Net CF for the first half of the year was 73.5%. To put that into perspective, the plant’s net CF was under 15% (and as low as 3.2% one year) the first six years of the plant’s existence, and under 50% in 2010 and 2011 (Sidebar).

But the latest natural-gas upsurge goes beyond EIA’s national statistics. The coal-to-gas shift is dramatically altering the facts on the ground at power stations. SCGS experiences this more acutely perhaps because it is (1) located in West Terre Haute, Ind, the heart of coal country; (2) the only gas-fired asset owned by its parent, NiSource Inc, a holding company; and (3) competing for corporate resources with the utility’s large coal-fired plants.

Movin’ on up . . .

Facts on the ground have to change when your facility moves up quickly in the dispatch queue. SCGS faced a variety of “facts”: Utility management wasn’t familiar with combined-cycle plants, coal plant operation dominated the utility’s culture, more operating hours meant fewer hours to do maintenance, and the staff is lean—even for a combined cycle.

Although the capacity factor was increasing, the plant is flexible, so it was called upon to cycle up and down in load, causing equipment stresses. The plant has a very favorable heat rate, but every bit of efficiency helps (and reduces fuel costs) as total operating hours rise. Fuel is typically 80-85% of the operating costs for a combined-cycle plant.

Like most combined cycles of this type and vintage, SCGS has contractual service agreements covering the gas and steam turbine/generators. Therefore, plant staff could have the greatest impact by focusing on the HRSG and the balance of plant (BOP). To get focused on new operating and performance objectives, SCGS embarked on a program that applies state-of-the-art knowledge management tools and techniques anchored by reliability centered maintenance and operations (RCMO).

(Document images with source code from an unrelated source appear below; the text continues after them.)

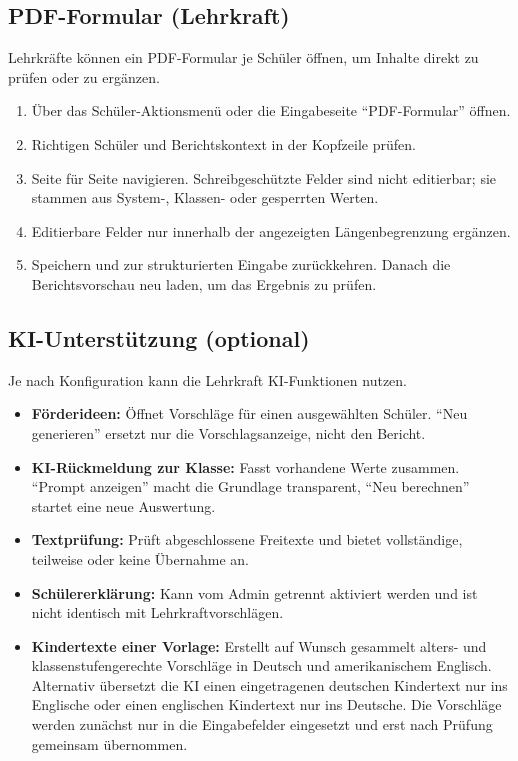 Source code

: \documentclass[12pt,a4paper]{article}
\begin{document}
\subsection{PDF-Formular (Lehrkraft)}
Lehrkräfte können ein PDF-Formular je Schüler öffnen, um Inhalte direkt zu prüfen oder zu ergänzen.
\begin{enumerate}
  \item Über das Schüler-Aktionsmenü oder die Eingabeseite \enquote{PDF-Formular} öffnen.
  \item Richtigen Schüler und Berichtskontext in der Kopfzeile prüfen.
  \item Seite für Seite navigieren. Schreibgeschützte Felder sind nicht editierbar; sie stammen aus System-, Klassen- oder gesperrten Werten.
  \item Editierbare Felder nur innerhalb der angezeigten Längenbegrenzung ergänzen.
  \item Speichern und zur strukturierten Eingabe zurückkehren. Danach die Berichtsvorschau neu laden, um das Ergebnis zu prüfen.
\end{enumerate}

\subsection{KI-Unterstützung (optional)}
Je nach Konfiguration kann die Lehrkraft KI-Funktionen nutzen.
\begin{itemize}
  \item \textbf{Förderideen:} Öffnet Vorschläge für einen ausgewählten Schüler. \enquote{Neu generieren} ersetzt nur die Vorschlagsanzeige, nicht den Bericht.
  \item \textbf{KI-Rückmeldung zur Klasse:} Fasst vorhandene Werte zusammen. \enquote{Prompt anzeigen} macht die Grundlage transparent, \enquote{Neu berechnen} startet eine neue Auswertung.
  \item \textbf{Textprüfung:} Prüft abgeschlossene Freitexte und bietet vollständige, teilweise oder keine Übernahme an.
  \item \textbf{Schülererklärung:} Kann vom Admin getrennt aktiviert werden und ist nicht identisch mit Lehrkraftvorschlägen.
  \item \textbf{Kindertexte einer Vorlage:} Erstellt auf Wunsch gesammelt alters- und klassenstufengerechte Vorschläge in Deutsch und amerikanischem Englisch. Alternativ übersetzt die KI einen eingetragenen deutschen Kindertext nur ins Englische oder einen englischen Kindertext nur ins Deutsche. Die Vorschläge werden zunächst nur in die Eingabefelder eingesetzt und erst nach Prüfung gemeinsam übernommen.
\end{itemize}
\end{document}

For its industry-leading role, SCGS/NiSource will receive the Combined Cycle Journal’s 2012 Pacesetter Plant Award at the upcoming meeting of Combined Cycle Users Group in Orlando in October (www.ccusers.org).

RCMO closes gap

One way to think about the challenge faced by the plant is this: Three years ago, Sugar Creek personnel could spend 85% of the hours in a year making sure the plant ran as expected during the remaining 15 percent. Now those figures are almost reversed! And it’s not like SCGS was a slouch in O&M. Its equivalent forced outage rate (EFOR) in 2010 was 0.5, reportedly fourth best in the country, when the plant’s capacity factor was 31%—highly commendable for a staff of 16 operators, three managers, and one chemist.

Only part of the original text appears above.